Lion had asked for information on Universal Pictures’ film library and production deals in return for boosting its bid for Vivendi Universal Entertainment by $300 million, to $11.5 billion (Daily Variety, July 15). MGM, one of five remaining VUE suitors, said it would bow out of the process if the data wasn’t received by Monday.
Highest bid wins
“The whole thing is a joke,” observed an exec with one bidding group. “At the end of the day, they’re going to sell to whomever is the highest bidder.”
MGM claims its $11.5 billion bid is the highest among any offers to date for VUE. But the figure appears to include $1.6 billion of debt assumption, and investment community sources believe an offer by John Malone’s Liberty Media values Liberty at $10.5 billion plus debt assumption.
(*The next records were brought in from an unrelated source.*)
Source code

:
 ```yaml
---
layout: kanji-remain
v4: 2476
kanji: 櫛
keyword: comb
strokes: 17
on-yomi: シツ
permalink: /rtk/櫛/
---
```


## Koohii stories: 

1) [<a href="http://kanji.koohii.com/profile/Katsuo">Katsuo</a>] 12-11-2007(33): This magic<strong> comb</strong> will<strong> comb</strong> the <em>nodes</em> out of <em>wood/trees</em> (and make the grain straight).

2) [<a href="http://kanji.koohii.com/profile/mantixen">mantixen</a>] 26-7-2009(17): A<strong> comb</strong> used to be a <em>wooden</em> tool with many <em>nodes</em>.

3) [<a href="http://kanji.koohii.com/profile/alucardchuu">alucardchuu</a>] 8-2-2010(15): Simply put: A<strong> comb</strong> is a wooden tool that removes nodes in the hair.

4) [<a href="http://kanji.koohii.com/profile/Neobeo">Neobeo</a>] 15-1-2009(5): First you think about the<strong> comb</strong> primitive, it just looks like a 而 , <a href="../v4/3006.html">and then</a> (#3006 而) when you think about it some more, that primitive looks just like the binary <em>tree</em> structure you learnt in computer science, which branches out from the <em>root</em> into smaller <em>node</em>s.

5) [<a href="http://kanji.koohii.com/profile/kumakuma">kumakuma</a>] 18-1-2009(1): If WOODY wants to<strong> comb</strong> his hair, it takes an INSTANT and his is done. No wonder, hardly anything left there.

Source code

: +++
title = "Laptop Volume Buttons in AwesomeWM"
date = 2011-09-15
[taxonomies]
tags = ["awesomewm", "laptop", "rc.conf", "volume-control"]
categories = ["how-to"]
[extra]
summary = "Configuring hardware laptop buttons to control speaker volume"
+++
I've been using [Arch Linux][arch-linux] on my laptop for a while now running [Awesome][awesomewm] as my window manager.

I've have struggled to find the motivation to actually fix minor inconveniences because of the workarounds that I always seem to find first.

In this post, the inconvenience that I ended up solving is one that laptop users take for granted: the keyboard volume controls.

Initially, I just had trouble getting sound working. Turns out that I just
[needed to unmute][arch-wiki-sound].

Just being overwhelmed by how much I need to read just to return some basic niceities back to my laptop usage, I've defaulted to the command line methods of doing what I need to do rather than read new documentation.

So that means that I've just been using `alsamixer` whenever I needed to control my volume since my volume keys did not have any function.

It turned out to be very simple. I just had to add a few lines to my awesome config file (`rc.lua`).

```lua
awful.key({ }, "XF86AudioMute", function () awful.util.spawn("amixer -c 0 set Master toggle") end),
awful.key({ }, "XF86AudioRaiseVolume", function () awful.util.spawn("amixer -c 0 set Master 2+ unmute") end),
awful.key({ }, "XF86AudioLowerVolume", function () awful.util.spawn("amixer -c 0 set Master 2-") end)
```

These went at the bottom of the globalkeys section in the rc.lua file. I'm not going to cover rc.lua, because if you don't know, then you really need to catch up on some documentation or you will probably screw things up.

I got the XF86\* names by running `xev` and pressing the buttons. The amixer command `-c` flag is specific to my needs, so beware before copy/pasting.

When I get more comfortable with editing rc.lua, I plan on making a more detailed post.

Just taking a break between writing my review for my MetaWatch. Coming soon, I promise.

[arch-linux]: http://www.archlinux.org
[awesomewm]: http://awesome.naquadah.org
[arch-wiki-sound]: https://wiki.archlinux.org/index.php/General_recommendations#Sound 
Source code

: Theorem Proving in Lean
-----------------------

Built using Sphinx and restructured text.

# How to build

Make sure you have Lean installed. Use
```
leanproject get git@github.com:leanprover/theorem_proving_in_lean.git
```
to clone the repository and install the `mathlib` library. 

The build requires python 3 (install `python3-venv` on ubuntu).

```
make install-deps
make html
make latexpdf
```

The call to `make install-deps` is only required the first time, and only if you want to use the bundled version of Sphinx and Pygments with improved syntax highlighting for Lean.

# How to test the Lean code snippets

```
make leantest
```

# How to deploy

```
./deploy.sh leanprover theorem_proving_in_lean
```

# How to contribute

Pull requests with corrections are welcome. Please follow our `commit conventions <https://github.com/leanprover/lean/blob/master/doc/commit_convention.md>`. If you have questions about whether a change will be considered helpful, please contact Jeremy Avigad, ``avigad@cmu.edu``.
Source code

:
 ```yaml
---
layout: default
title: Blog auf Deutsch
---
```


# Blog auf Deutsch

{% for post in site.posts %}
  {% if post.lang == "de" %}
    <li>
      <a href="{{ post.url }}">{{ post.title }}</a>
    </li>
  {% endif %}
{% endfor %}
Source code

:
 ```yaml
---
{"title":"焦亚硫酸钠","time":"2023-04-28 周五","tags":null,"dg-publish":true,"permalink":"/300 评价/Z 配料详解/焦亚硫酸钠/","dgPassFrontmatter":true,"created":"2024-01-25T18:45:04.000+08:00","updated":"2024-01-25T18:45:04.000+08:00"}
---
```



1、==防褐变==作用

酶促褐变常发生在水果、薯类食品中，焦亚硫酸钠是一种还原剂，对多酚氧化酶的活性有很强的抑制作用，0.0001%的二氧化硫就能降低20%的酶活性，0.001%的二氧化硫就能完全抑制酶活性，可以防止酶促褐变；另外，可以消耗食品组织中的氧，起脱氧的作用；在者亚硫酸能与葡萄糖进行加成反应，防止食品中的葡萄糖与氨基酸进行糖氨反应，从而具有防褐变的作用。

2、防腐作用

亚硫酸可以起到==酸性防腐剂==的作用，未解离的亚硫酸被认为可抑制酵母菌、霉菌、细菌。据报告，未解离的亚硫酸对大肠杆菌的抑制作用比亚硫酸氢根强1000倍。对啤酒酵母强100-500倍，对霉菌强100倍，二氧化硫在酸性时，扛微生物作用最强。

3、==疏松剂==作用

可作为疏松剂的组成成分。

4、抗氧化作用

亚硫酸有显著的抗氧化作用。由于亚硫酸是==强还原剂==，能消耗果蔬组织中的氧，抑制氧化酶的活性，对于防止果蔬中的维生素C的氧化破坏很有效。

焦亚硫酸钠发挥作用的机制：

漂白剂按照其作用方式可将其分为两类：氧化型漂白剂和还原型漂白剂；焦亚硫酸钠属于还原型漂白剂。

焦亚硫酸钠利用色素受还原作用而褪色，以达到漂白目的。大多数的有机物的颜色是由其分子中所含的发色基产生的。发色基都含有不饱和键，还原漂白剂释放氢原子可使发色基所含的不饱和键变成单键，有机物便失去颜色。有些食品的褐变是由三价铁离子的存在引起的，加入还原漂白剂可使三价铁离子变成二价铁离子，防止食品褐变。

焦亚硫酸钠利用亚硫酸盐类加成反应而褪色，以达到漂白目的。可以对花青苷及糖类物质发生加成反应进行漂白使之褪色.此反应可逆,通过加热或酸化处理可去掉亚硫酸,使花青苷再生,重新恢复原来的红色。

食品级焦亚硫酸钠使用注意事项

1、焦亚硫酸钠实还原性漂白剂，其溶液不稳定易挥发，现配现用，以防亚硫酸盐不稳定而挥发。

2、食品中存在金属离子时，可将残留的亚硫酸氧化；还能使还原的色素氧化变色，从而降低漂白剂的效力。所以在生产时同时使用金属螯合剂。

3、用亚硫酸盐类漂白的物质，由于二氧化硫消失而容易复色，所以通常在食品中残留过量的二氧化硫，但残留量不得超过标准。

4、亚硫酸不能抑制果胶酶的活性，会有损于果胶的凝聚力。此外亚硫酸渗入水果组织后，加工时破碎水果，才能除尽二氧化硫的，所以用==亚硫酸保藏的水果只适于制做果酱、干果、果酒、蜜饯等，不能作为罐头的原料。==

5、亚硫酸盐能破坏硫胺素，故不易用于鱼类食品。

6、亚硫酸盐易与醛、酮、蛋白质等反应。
That would yield a $12.1 billion “enterprise value” including debt assumption. On the other hand, Liberty is offering to buy just 70% of VUE, and it’s believed some of its bid would be based on Liberty shares, vs. MGM’s attractively all-cash bid for 100% of the company.
More bids to come?
Meanwhile, press speculation about possible scenarios still to play out in the seemingly endless auction continued Tuesday with a report that Sumner Redstone and Barry Diller may collaborate on a bid. New York Post article suggested the pair ultimately would split the VUE assets, with Viacom getting TV operations and Diller the film studio,
“Everybody is talking to everybody,” said a source close to the process.
But the insider added that most of the talk is driven by abstract scenarios invented by investment bankers that are unlikely ever to get off the drawing board.
Other bidders to date include a group led by former Viv U vice chairman Edgar Bronfman Jr. and General Electric’s NBC. An offer by a Marvin Davis-led group has been rejected as too low.